(Exercise description)
Whichever lines of the material contain "该操作会使得关键字", copy each of them.

(Records to use)
==*==

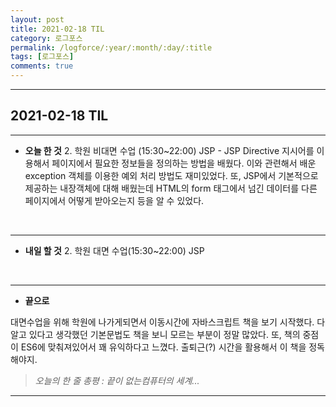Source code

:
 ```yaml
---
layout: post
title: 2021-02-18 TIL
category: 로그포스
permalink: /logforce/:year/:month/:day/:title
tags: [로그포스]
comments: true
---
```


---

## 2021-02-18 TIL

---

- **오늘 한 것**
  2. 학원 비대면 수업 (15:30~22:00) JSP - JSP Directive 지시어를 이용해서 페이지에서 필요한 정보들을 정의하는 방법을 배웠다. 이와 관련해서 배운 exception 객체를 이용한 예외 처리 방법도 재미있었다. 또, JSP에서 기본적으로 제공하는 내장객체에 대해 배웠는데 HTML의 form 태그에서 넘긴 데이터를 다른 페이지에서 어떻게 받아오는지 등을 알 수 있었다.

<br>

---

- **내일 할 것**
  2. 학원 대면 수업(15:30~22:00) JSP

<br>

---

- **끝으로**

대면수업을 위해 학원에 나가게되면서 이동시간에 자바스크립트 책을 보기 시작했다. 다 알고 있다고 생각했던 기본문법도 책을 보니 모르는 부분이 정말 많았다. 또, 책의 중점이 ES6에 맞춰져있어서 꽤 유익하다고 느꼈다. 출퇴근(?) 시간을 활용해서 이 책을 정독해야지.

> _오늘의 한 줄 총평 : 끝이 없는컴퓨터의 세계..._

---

==*==

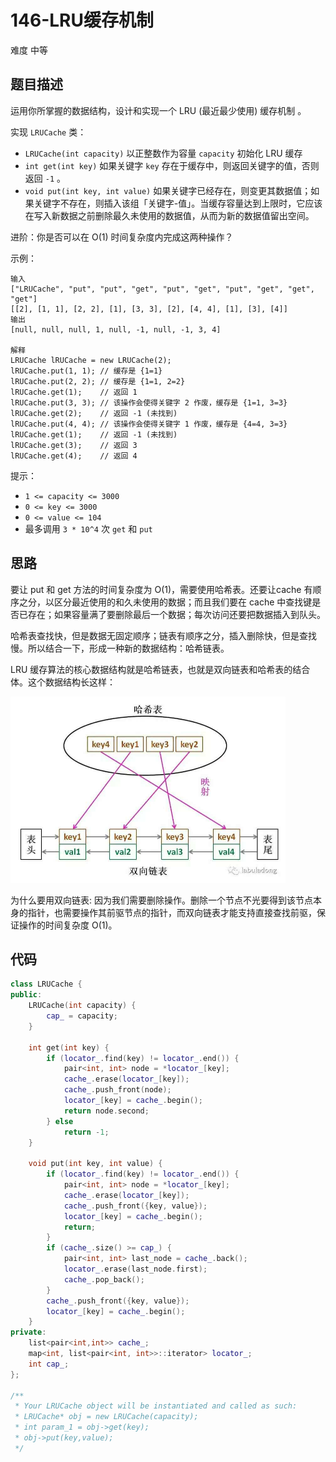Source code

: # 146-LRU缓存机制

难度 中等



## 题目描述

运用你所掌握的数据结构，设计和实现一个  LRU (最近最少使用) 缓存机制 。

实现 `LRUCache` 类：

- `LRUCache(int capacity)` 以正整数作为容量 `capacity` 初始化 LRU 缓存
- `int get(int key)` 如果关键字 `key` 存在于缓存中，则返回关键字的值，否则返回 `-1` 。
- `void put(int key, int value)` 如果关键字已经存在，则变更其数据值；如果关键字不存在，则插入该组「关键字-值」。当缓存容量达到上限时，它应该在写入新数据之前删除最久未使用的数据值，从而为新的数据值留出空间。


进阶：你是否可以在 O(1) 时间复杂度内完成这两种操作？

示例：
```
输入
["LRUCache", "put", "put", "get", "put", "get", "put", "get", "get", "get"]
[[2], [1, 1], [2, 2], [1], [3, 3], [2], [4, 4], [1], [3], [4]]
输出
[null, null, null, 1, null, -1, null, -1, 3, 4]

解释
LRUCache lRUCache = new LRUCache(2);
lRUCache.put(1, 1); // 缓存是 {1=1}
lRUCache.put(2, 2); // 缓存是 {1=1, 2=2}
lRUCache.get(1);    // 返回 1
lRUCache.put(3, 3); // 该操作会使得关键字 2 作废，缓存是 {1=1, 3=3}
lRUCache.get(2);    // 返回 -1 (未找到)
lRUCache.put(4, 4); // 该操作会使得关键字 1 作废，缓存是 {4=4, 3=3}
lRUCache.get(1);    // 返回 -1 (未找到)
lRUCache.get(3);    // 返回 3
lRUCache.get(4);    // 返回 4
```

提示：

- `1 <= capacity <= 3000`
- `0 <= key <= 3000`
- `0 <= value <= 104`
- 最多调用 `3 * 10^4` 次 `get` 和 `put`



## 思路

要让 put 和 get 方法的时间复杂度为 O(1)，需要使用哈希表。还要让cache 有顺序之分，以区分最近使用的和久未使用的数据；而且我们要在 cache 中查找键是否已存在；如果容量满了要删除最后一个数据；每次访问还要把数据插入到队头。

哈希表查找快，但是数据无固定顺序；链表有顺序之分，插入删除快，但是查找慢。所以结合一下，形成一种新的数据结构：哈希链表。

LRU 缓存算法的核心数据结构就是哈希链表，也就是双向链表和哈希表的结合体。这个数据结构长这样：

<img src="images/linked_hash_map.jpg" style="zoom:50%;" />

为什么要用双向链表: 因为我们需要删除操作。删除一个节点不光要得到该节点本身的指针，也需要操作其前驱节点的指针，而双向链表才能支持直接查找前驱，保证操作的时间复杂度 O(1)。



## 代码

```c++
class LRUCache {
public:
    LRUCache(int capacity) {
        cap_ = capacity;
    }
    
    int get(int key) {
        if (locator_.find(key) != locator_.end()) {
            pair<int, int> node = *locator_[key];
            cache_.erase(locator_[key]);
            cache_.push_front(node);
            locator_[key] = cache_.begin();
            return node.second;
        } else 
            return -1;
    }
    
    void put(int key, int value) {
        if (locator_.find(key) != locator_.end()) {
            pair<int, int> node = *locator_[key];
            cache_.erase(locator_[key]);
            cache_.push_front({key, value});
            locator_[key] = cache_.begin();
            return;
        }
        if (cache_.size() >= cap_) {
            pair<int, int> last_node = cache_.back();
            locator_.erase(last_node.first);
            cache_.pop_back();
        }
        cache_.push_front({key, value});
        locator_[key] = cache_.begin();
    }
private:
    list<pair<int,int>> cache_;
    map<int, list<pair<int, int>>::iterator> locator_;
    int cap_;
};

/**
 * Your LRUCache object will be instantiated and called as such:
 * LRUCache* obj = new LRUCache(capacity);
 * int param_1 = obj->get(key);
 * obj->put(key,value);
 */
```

==*==

(Solution to the exercise)
lRUCache.put(3, 3); // 该操作会使得关键字 2 作废，缓存是 {1=1, 3=3}
lRUCache.put(4, 4); // 该操作会使得关键字 1 作废，缓存是 {4=4, 3=3}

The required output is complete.